The move taken by the State Department is a clear signal that Donald Trump is not going to go the same route as his predecessor Barack Obama allowing countries to gradually phase out Iranian crude exports over many months. Finally, the news came at a time when the OPEC/non-OPEC meeting in Vienna last month resulted in additional 700kbpd (on a net basis) whereas the whole market is regarded as roughly balanced (the OPEC shares a view that a rising demand should be enough to absorb additional supply). Moreover, crude prices were also notably buttressed yesterday evening by the API release producing a gargantuan decline of stockpiles of 9.2 million barrels. As of 6:45 am BST on Wednesday both major grades of crude are rising 0.3% each.

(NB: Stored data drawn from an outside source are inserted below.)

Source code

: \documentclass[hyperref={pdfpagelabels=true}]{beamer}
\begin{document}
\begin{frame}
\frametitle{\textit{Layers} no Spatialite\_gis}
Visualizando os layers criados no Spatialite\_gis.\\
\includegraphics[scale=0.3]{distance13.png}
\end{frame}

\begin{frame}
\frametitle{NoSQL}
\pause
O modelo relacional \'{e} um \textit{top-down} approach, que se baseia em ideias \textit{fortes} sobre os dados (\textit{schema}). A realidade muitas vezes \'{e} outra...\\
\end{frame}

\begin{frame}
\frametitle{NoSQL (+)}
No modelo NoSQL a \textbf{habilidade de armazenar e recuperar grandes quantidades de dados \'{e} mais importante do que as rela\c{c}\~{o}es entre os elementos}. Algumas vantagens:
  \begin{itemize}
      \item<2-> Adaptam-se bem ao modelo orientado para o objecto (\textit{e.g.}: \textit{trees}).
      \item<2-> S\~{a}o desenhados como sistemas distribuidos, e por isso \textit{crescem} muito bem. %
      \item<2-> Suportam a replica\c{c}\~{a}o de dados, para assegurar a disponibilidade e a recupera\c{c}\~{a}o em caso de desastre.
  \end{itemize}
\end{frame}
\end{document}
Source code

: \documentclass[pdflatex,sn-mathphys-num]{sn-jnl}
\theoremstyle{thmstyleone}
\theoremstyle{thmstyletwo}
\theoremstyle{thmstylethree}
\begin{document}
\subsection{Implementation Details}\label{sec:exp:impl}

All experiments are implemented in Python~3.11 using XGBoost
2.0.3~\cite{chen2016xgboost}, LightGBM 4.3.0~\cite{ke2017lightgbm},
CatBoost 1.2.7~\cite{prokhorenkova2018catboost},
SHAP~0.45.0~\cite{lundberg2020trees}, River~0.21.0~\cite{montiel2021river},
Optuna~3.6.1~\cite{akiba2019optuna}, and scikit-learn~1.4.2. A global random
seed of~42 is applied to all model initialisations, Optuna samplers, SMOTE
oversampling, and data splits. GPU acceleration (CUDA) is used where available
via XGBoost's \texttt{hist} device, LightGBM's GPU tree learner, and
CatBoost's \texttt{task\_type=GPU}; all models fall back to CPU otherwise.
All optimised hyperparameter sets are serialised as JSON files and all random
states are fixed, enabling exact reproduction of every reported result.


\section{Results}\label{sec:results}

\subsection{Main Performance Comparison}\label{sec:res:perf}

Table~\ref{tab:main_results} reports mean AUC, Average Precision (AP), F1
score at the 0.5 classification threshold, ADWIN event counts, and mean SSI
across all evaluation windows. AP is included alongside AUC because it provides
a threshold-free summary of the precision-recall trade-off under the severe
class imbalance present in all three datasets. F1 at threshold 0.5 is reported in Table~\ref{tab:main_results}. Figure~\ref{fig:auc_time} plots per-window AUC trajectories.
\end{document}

WTI prices are continuing to increase in the morning after breaking a key technical level of $69.4. As a result, one may suspect bulls could take a stab at moving toward this year’s high placed a notch below $73. Overall, the outlook for crude oil seems to be mixed, on balance, sellers could struggle to take the price meaningfully lower. Source: xStation5
As far as currencies are concerned one need to put emphasis on the NZ dollar being down as much as 0.6% in early trading on Wednesday. It comes despite a May trade surplus totalled 294 million NZD easily exceeding the median estimate placed at 100 million NZD. When it comes to the 12 months year to date approach there was a 3598 million NZD deficit while economists had expected yet deeper shortage. Together with the NZ dollar one may identify that other commodity-related currencies such as CAD or AUD are also underperforming while the Japanese yen is catching a bid once again, not a huge change though.
The NZ dollar seems to be on the verge of a deeper slide as the price is hovering at around a crucial technical support line. Notice that the RBNZ meeting taking place later today might be a source of uncertainty, and this is especially true when we take into consideration the yesterday’s remarks regarding the NZD being at ’elevated levels’. That said, risks seem to be tilted slightly to the upside given the recent slump we’ve seen. Source: xStation5
Last but not least, Chinese President Xi Jinping warned yesterday provinces and ministers to be prepared for a full-scale trade war. He expects it is rather inevitable the US will impose tariffs on $34 billion worth of Chinese goods on 6 July, and already suggests China will respond to these measures accordingly. Xi points out that trade concerns might push the yuan lower against the US dollar in the short term, this is something US President Donald Trump is not fond of. He said that the PBoC will also refrain from increasing holding of US Treasuries, and in fact it will seek to reduce them appropriately.